The heavily lip-sticked (lip-stack?) mouth dissolved into a scowl. Customer service wasn’t her forte.
I
asked for my ticket without taking my eyes off the bloke. He seemed to be
leaning to one side. It looked as if he was smuggling something heavy in his
trousers. Scanning a large iceberg lettuce, he looked up and our eyes met
across the busy shop. Worry flashed through his gaze and I immediately picked
up on the cut of guilt slicing across his face. What was this big bag of
bollocks up to?
“He’s
hiding something” my gut suggested.
“I’d
agree” agreed my suspicions.
“Me
three” chimed in my intuition.
The
blonde cashier insisted on me paying her, but my mind was elsewhere now. The
fella in the suit was speeding up his self-serviced checking-out, throwing out
beeps from the machine like the heart-rate monitor of an obese smoker after a
jog. Beep! Beep! Beep! And then it happened.

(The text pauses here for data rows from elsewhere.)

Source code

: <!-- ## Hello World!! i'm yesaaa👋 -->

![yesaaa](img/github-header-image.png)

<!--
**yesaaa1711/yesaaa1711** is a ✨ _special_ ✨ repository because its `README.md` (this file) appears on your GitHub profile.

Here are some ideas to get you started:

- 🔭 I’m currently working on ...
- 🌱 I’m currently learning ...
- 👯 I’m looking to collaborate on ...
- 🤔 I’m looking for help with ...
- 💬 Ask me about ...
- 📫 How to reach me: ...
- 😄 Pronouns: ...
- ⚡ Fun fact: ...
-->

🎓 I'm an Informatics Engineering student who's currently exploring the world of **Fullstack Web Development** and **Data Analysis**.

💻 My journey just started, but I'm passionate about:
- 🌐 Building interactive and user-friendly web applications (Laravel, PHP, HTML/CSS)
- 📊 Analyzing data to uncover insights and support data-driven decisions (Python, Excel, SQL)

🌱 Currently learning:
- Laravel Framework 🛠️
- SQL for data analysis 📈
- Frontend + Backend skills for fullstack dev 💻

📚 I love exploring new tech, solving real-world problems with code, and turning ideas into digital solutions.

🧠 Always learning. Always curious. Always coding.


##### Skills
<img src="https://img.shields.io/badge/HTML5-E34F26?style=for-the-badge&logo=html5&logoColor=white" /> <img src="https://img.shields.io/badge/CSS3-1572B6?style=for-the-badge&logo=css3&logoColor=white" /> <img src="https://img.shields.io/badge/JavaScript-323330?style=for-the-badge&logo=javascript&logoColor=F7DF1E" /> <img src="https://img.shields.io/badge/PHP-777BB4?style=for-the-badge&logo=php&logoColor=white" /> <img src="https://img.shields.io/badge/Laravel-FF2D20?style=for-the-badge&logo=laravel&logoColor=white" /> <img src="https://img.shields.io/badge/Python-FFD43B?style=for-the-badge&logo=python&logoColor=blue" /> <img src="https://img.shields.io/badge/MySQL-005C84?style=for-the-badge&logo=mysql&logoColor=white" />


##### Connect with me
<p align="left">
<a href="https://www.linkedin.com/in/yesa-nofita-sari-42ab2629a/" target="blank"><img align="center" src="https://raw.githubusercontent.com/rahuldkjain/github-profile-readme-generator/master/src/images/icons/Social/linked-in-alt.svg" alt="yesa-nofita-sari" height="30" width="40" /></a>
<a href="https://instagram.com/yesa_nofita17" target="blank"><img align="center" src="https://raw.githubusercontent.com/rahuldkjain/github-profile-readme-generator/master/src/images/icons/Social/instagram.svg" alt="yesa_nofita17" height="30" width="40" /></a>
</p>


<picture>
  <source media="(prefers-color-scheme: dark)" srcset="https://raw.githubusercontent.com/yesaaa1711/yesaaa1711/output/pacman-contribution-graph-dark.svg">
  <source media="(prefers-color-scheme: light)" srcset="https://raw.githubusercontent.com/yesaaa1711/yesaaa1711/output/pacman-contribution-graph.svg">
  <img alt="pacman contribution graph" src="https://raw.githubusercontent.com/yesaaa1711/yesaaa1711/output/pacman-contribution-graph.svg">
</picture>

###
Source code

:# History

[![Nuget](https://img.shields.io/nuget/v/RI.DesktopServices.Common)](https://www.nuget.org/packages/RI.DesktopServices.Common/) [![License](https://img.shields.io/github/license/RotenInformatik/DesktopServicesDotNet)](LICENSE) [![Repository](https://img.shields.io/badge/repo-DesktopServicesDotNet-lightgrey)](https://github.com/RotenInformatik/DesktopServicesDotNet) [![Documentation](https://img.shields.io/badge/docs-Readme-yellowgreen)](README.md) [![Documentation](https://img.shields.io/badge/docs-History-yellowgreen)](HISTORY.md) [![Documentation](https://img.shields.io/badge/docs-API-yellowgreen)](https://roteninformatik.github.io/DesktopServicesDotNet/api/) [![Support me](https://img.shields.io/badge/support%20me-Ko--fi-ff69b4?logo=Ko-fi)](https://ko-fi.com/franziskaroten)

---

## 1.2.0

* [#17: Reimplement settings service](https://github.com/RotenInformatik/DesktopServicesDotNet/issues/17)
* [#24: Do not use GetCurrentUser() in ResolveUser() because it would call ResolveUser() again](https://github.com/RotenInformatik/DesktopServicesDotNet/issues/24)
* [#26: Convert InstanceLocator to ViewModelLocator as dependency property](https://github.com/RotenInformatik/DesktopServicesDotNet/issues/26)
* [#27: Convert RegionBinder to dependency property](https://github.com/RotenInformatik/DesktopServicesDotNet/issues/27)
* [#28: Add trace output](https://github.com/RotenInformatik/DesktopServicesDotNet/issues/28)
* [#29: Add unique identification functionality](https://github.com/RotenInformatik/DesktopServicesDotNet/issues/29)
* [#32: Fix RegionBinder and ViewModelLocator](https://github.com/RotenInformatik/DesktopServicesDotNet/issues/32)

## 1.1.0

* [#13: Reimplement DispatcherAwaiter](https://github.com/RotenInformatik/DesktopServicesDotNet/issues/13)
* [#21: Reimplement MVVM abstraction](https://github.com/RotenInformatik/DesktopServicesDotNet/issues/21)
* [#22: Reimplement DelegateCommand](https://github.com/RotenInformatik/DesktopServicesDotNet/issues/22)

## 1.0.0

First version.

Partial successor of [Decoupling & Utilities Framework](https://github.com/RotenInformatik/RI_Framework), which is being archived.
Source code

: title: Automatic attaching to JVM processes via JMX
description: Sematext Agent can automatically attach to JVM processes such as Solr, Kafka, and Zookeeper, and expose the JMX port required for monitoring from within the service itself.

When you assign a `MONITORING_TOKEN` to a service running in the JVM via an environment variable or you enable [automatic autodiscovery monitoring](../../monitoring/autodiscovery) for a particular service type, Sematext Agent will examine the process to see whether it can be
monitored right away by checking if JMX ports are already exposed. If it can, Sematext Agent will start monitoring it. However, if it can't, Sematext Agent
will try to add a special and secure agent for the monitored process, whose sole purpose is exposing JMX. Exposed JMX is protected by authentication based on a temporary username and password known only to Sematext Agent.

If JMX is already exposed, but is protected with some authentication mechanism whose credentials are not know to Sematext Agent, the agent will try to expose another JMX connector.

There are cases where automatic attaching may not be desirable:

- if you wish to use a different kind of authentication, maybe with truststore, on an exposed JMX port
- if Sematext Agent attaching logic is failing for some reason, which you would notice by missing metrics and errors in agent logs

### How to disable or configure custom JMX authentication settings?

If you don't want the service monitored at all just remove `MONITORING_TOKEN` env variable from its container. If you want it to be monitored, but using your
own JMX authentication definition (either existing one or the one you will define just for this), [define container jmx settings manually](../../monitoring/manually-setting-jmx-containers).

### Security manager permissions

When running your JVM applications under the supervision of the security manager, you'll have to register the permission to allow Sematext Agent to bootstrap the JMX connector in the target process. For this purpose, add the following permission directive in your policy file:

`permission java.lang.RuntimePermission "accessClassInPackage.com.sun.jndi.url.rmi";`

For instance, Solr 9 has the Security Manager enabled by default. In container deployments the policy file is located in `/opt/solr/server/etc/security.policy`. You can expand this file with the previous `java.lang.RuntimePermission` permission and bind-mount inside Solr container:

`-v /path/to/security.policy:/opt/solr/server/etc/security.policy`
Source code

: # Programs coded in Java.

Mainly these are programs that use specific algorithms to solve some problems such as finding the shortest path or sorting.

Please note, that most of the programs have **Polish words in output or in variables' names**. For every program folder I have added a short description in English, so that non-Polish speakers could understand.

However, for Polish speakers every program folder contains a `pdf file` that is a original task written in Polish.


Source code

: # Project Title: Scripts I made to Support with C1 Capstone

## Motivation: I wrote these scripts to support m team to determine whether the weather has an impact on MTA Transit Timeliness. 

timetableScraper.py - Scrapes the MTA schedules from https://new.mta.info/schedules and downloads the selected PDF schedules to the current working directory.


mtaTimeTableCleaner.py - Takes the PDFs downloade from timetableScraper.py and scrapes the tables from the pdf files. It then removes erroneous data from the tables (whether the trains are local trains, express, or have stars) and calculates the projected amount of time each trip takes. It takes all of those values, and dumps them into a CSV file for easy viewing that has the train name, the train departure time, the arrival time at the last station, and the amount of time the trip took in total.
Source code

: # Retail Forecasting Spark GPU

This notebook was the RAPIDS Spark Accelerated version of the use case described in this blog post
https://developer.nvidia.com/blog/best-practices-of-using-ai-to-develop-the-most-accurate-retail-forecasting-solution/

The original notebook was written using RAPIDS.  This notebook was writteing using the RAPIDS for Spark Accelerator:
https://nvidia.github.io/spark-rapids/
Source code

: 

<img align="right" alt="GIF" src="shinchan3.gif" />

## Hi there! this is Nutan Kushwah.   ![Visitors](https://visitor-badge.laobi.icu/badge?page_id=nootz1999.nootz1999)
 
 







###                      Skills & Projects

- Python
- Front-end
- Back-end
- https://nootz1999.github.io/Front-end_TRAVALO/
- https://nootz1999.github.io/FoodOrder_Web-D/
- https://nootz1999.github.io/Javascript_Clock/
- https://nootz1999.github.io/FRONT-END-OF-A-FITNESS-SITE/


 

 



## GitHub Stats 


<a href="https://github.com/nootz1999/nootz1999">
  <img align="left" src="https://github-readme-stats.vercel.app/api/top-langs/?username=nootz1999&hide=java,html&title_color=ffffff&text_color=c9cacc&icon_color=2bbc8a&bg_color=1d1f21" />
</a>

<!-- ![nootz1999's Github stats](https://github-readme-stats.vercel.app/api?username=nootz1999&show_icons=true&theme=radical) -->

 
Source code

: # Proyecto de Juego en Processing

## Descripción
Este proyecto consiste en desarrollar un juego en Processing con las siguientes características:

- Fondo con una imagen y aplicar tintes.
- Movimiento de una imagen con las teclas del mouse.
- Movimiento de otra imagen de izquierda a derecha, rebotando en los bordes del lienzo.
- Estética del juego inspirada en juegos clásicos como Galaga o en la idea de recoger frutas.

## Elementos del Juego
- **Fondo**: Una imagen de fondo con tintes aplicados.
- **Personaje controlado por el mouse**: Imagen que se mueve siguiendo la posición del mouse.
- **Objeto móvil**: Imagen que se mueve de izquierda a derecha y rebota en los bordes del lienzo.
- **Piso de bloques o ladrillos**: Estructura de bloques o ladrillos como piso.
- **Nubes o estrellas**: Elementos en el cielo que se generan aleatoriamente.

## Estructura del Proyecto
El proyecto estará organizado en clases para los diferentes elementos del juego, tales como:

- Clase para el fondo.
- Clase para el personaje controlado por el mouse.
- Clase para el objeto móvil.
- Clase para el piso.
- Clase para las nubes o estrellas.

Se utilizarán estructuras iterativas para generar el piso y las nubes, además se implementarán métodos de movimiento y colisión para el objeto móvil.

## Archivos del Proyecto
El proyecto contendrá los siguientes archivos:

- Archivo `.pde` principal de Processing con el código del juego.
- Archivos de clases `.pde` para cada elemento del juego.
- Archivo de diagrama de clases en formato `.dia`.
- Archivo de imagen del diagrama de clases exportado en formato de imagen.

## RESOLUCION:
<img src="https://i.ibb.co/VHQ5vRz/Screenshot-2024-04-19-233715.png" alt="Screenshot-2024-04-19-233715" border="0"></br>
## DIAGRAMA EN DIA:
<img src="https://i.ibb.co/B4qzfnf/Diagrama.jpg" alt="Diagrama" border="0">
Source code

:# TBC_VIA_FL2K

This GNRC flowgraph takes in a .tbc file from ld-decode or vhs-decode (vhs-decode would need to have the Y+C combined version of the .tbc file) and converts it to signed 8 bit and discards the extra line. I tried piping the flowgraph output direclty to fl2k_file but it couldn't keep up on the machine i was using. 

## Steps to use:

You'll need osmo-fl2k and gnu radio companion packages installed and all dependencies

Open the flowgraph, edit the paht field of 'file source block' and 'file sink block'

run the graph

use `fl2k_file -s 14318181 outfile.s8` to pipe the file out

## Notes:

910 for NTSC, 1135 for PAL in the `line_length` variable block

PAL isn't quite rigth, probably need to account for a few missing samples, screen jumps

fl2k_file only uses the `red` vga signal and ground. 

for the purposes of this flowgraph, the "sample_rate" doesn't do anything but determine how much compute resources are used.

“Unexpected item in the bagging area!!!”
The
electronic voice sang shrill across the whole supermarket. Everyone turned to
look at the man, now fumbling with an oversized French baguette poking from the
carrier in the bagging area. There were crumbs all over his left foot. A toddler pointed and shook its tiny head.
It
clicked. The bastard was smuggling loaves. Down his trouser leg was another 30
inch baguette, probably still warm from the oven (and now keeping at a constant
temperature with the heat of his thigh). That’s why he had the funny posture.
That was why he was limping back and forth. By Christ had he picked the wrong
day to shoplift.
Instinct
kicked in and I bound across the store. My enormous, muscular legs cut through the
air like a hot knife through butter (or margarine for the health conscious...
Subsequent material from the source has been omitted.